Offense — fade the availability wave. Post-crash terror overprices protection (rich premium for sellers with pre-written risk rules); long-calm complacency underprices it (the time buyers of convexity get their bargains — Taleb's barbell, timed by the crowd's memory). And in structure terms: capitulation flushes and euphoria gaps are availability bias printing on the tape — the exhaustion gap (Market Structure school) is the moment the recent past felt most permanent to the most people.

Key Takeaway

The brain prices probability by vividness and recency, not truth — so your last trade steers your next one, and regimes feel permanent right up to their ends. Keep your journal's base rates more available than your feelings, and recognize that the crowd's freshest memory is usually its most mispriced belief.

Think About It

What does today's market consensus treat as "obviously permanent"? Whatever your answer — how much of that belief is evidence, and how much is just six months of one-directional vividness?

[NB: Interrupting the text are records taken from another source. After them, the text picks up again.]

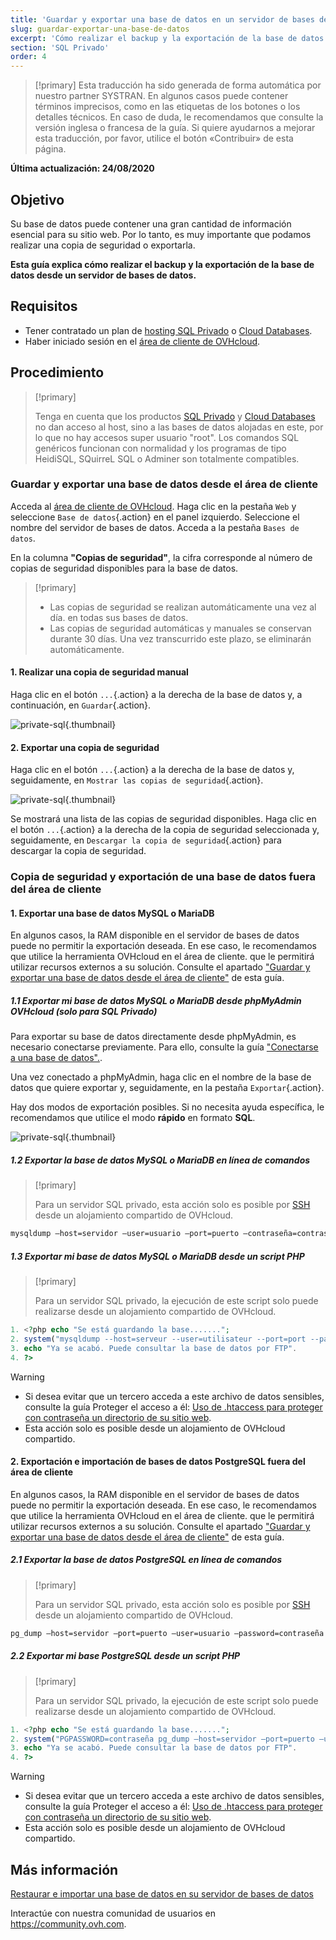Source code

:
 ```yaml
---
title: 'Guardar y exportar una base de datos en un servidor de bases de datos'
slug: guardar-exportar-una-base-de-datos
excerpt: 'Cómo realizar el backup y la exportación de la base de datos'
section: 'SQL Privado'
order: 4
---
```


> [!primary]
> Esta traducción ha sido generada de forma automática por nuestro partner SYSTRAN. En algunos casos puede contener términos imprecisos, como en las etiquetas de los botones o los detalles técnicos. En caso de duda, le recomendamos que consulte la versión inglesa o francesa de la guía. Si quiere ayudarnos a mejorar esta traducción, por favor, utilice el botón «Contribuir» de esta página.
>

**Última actualización: 24/08/2020**

## Objetivo

Su base de datos puede contener una gran cantidad de información esencial para su sitio web. Por lo tanto, es muy importante que podamos realizar una copia de seguridad o exportarla.

**Esta guía explica cómo realizar el backup y la exportación de la base de datos desde un servidor de bases de datos.**

## Requisitos

- Tener contratado un plan de [hosting SQL Privado](https://www.ovhcloud.com/es-es/web-hosting/options/start-sql/) o [Cloud Databases](https://www.ovh.es/cloud-databases/).
- Haber iniciado sesión en el [área de cliente de OVHcloud](https://www.ovh.com/auth/?action=gotomanager&from=https://www.ovh.es/&ovhSubsidiary=es).

## Procedimiento

> [!primary]
>
> Tenga en cuenta que los productos [SQL Privado](https://www.ovhcloud.com/es-es/web-hosting/options/start-sql/) y [Cloud Databases](https://www.ovh.es/cloud-databases/) no dan acceso al host, sino a las bases de datos alojadas en este, por lo que no hay accesos super usuario "root". Los comandos SQL genéricos funcionan con normalidad y los programas de tipo HeidiSQL, SQuirreL SQL o Adminer son totalmente compatibles.
> 

### Guardar y exportar una base de datos desde el área de cliente

Acceda al [área de cliente de OVHcloud](https://www.ovh.com/auth/?action=gotomanager&from=https://www.ovh.es/&ovhSubsidiary=es). Haga clic en la pestaña `Web` y seleccione `Base de datos`{.action} en el panel izquierdo. Seleccione el nombre del servidor de bases de datos. Acceda a la pestaña `Bases de datos`.

En la columna **"Copias de seguridad"**, la cifra corresponde al número de copias de seguridad disponibles para la base de datos.

> [!primary]
>
> - Las copias de seguridad se realizan automáticamente una vez al día.
> en todas sus bases de datos.
> - Las copias de seguridad automáticas y manuales se conservan durante 30 días.
> Una vez transcurrido este plazo, se eliminarán automáticamente.

#### 1\. Realizar una copia de seguridad manual 

Haga clic en el botón `...`{.action} a la derecha de la base de datos y, a continuación, en `Guardar`{.action}.

![private-sql](images/private-sql-save01.png){.thumbnail}

#### 2\. Exportar una copia de seguridad

Haga clic en el botón `...`{.action} a la derecha de la base de datos y, seguidamente, en `Mostrar las copias de seguridad`{.action}.

![private-sql](images/private-sql-dl01.png){.thumbnail}

Se mostrará una lista de las copias de seguridad disponibles. Haga clic en el botón `...`{.action} a la derecha de la copia de seguridad seleccionada y, seguidamente, en `Descargar la copia de seguridad`{.action} para descargar la copia de seguridad.

### Copia de seguridad y exportación de una base de datos fuera del área de cliente

#### 1\. Exportar una base de datos MySQL o MariaDB

 En algunos casos, la RAM disponible en el servidor de bases de datos puede no permitir la exportación deseada. En ese caso, le recomendamos que utilice la herramienta OVHcloud en el área de cliente. que le permitirá utilizar recursos externos a su solución. Consulte el apartado ["Guardar y exportar una base de datos desde el área de cliente"](./#guardar-y-exportar-una-base-de-datos-desde-el-area-de-cliente) de esta guía.

##### 1\.1 Exportar mi base de datos MySQL o MariaDB desde phpMyAdmin OVHcloud (solo para SQL Privado)

Para exportar su base de datos directamente desde phpMyAdmin, es necesario conectarse previamente. Para ello, consulte la guía ["Conectarse a una base de datos".](../coneccion-base-de-datos-servidor-bdd).

Una vez conectado a phpMyAdmin, haga clic en el nombre de la base de datos que quiere exportar y, seguidamente, en la pestaña `Exportar`{.action}.

Hay dos modos de exportación posibles. Si no necesita ayuda específica, le recomendamos que utilice el modo **rápido** en formato **SQL**.

![private-sql](images/private-sql-export01.png){.thumbnail}

##### 1\.2 Exportar la base de datos MySQL o MariaDB en línea de comandos

> [!primary]
>
> Para un servidor SQL privado, esta acción solo es posible por [SSH](../web_hosting_ssh_en_alojamiento_compartido/) desde un alojamiento compartido de OVHcloud.

```bash
mysqldump —host=servidor —user=usuario —port=puerto —contraseña=contraseña nombre_de_la_BD > nombre_de_la_BD.sql
```

##### 1\.3 Exportar mi base de datos MySQL o MariaDB desde un script PHP

> [!primary]
>
> Para un servidor SQL privado, la ejecución de este script solo puede realizarse desde un alojamiento compartido de OVHcloud.


```php
1. <?php echo "Se está guardando la base.......";
2. system("mysqldump --host=serveur --user=utilisateur --port=port --password=password nom_de_la_base > nom_de_la_base.sql");
3. echo "Ya se acabó. Puede consultar la base de datos por FTP".
4. ?>
```

> [!warning]
>
> - Si desea evitar que un tercero acceda a este archivo de datos sensibles, consulte la guía Proteger el acceso a él: [Uso de .htaccess para proteger con contraseña un directorio de su sitio web](https://docs.ovh.com/gb/en/hosting/how_to_password_protect_a_directory_on_your_website/).
> - Esta acción solo es posible desde un alojamiento de OVHcloud compartido.
>

#### 2\. Exportación e importación de bases de datos PostgreSQL fuera del área de cliente

 En algunos casos, la RAM disponible en el servidor de bases de datos puede no permitir la exportación deseada. En ese caso, le recomendamos que utilice la herramienta OVHcloud en el área de cliente. que le permitirá utilizar recursos externos a su solución. Consulte el apartado ["Guardar y exportar una base de datos desde el área de cliente"](./#guardar-y-exportar-una-base-de-datos-desde-el-area-de-cliente) de esta guía.
 
##### 2\.1 Exportar la base de datos PostgreSQL en línea de comandos

> [!primary]
>
> Para un servidor SQL privado, esta acción solo es posible por [SSH](../web_hosting_ssh_en_alojamiento_compartido/) desde un alojamiento compartido de OVHcloud.

```bash
pg_dump —host=servidor —port=puerto —user=usuario —password=contraseña nombre_de_la_BD > nombre_de_la_BD.sql
```

##### 2\.2 Exportar mi base PostgreSQL desde un script PHP

> [!primary]
>
> Para un servidor SQL privado, la ejecución de este script solo puede realizarse desde un alojamiento compartido de OVHcloud.

```php
1. <?php echo "Se está guardando la base.......";
2. system("PGPASSWORD=contraseña pg_dump —host=servidor —port=puerto —user=usuario —password=contraseña nombre_de_la_BD > nombre_de_la_BD.sql");
3. echo "Ya se acabó. Puede consultar la base de datos por FTP".
4. ?>
```

> [!warning]
>
> - Si desea evitar que un tercero acceda a este archivo de datos sensibles, consulte la guía Proteger el acceso a él: [Uso de .htaccess para proteger con contraseña un directorio de su sitio web](https://docs.ovh.com/gb/en/hosting/how_to_password_protect_a_directory_on_your_website/).
> - Esta acción solo es posible desde un alojamiento de OVHcloud compartido.
>

## Más información

[Restaurar e importar una base de datos en su servidor de bases de datos](../restaurar-importar-base-de-datos)

Interactúe con nuestra comunidad de usuarios en <https://community.ovh.com>.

Mind Lab — Feeling vs. Base Rate

For two weeks, every time you feel a strong urge to skip, chase, upsize, or downsize, log two lines in QbarTrade: (1) the vivid recent event behind the feeling (be honest — there always is one), and (2) what your actual stats say about this setup/regime. At review, count how often feeling and base rate disagreed — and which one, followed, would have paid. You already know how this experiment ends; running it makes it unforgettable — which, fittingly, is how you weaponize availability against itself.